One important edge case is an array containing all identical values, such as [2,2,2,2]. Duplicate handling is a common source of bugs in monotonic stack problems. If the stack comparisons use inconsistent inequalities, elements may incorrectly overlap ranges or leave gaps. This implementation consistently uses >= while popping, ensuring duplicates are handled correctly and every window receives the proper answer.

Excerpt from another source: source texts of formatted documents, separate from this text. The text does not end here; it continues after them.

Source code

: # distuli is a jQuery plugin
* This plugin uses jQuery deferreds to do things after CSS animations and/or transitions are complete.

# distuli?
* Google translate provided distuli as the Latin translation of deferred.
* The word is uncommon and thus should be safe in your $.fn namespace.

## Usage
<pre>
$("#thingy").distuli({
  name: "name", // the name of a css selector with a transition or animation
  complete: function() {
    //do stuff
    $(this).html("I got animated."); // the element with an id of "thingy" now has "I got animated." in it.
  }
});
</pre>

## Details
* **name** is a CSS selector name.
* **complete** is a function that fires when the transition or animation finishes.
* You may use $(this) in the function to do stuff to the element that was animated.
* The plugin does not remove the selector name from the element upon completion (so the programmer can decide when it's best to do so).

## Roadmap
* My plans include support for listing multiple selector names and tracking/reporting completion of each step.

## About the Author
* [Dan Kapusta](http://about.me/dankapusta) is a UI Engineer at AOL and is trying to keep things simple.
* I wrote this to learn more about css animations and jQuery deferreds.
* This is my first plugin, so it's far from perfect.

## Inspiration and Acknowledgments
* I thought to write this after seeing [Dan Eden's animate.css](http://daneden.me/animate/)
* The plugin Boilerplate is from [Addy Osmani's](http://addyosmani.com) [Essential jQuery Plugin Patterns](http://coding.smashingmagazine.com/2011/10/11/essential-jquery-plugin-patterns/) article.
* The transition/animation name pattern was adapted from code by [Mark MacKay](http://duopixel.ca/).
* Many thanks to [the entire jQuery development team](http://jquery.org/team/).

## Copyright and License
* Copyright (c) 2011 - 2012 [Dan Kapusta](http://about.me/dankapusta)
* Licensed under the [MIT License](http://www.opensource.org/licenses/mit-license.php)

Another important case is a strictly increasing array like [1,2,3,4,5]. In this situation, every element becomes the minimum for all windows extending leftward. The algorithm correctly identifies progressively larger ranges, producing answers [5,4,3,2,1].

A strictly decreasing array such as [5,4,3,2,1] is also significant because every new element immediately becomes the smallest seen so far. This stresses the stack popping logic heavily. Since every index is still pushed and popped only once, the algorithm maintains linear complexity.

The smallest valid input, a single-element array like [5], must also work correctly. The element becomes the minimum for the only possible window of size 1, so the answer is simply [5]. The boundary initialization with -1 and n ensures this case works naturally without special handling.